Exercise prompt ▸ Please show every line in the entries below that includes the word "subsection".

Data ▸
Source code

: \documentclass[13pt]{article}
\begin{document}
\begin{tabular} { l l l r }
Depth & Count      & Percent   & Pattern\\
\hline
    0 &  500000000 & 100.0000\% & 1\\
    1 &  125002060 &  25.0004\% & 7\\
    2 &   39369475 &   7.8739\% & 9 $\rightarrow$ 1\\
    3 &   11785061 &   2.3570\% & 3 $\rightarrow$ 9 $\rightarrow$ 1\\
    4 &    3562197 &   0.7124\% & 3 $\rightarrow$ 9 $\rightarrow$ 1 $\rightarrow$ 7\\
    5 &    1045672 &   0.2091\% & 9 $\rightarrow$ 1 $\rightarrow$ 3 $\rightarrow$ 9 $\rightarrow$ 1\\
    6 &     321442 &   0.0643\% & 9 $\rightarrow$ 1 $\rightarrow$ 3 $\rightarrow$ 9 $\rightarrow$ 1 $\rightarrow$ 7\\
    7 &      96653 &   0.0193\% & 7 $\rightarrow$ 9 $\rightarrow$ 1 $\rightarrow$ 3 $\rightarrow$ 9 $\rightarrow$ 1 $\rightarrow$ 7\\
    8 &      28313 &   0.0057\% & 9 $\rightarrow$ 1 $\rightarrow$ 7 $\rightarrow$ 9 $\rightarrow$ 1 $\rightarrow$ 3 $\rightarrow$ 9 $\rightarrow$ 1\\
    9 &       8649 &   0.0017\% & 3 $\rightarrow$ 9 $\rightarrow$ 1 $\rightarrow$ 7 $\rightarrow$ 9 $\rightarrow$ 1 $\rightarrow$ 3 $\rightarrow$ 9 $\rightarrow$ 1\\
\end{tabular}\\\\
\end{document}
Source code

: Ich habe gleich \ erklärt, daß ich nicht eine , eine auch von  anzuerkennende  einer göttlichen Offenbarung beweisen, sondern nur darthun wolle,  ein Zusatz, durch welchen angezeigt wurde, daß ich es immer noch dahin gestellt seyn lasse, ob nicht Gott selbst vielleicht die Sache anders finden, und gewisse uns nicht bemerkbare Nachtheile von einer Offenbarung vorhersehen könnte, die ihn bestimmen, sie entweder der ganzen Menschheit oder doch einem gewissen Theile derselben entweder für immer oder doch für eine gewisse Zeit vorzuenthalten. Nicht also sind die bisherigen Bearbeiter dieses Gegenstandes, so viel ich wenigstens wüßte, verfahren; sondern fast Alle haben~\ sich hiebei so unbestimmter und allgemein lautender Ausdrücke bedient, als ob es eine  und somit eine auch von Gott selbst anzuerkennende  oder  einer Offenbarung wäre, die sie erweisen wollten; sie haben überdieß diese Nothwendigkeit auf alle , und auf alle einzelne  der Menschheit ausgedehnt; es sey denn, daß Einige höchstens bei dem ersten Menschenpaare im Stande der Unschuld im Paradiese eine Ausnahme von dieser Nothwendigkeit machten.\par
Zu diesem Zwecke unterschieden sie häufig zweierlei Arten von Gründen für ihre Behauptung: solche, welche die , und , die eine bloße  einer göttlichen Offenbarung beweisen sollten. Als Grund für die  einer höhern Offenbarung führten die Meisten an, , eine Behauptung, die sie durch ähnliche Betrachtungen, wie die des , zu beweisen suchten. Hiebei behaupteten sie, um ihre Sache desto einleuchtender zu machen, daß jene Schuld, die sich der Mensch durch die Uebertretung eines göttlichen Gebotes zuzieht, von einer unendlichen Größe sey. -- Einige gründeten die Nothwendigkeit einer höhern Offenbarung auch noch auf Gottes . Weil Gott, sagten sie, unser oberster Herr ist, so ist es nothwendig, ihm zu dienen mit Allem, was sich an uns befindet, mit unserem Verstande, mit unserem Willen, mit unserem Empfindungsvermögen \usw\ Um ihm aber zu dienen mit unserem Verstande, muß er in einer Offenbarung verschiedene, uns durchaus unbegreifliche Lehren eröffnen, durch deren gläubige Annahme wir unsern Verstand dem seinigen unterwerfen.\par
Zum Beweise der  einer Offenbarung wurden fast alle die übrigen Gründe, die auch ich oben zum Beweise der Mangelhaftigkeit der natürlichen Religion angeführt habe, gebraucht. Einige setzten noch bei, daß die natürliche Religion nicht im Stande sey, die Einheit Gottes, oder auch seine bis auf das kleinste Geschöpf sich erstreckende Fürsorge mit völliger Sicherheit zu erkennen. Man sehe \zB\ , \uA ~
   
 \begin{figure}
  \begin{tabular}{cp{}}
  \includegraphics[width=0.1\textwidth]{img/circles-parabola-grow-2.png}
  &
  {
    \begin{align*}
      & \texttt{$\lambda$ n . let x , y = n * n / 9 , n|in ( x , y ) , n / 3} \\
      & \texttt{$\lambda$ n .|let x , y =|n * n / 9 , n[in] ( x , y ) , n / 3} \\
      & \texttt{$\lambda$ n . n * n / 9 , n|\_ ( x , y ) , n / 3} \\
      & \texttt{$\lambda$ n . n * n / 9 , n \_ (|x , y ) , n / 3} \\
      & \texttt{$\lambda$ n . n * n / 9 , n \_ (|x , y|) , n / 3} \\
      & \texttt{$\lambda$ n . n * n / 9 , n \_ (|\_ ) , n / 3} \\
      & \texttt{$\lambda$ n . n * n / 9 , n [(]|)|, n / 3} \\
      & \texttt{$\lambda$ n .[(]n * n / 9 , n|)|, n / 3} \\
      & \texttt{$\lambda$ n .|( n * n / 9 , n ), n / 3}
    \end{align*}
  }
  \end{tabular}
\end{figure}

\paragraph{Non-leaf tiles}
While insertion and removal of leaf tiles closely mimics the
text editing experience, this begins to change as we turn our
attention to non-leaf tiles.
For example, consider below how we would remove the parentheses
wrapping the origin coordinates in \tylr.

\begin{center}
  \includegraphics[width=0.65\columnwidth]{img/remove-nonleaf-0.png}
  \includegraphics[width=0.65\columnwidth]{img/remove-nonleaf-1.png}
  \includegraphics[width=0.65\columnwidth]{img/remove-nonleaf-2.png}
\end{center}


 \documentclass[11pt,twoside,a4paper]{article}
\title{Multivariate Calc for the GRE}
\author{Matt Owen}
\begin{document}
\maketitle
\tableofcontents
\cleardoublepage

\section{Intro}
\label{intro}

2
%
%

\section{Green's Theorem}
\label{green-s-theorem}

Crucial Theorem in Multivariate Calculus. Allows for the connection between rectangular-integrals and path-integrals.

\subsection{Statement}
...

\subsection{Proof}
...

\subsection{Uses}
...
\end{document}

Solution below ▸
\subsection{Statement}
\subsection{Proof}
\subsection{Uses}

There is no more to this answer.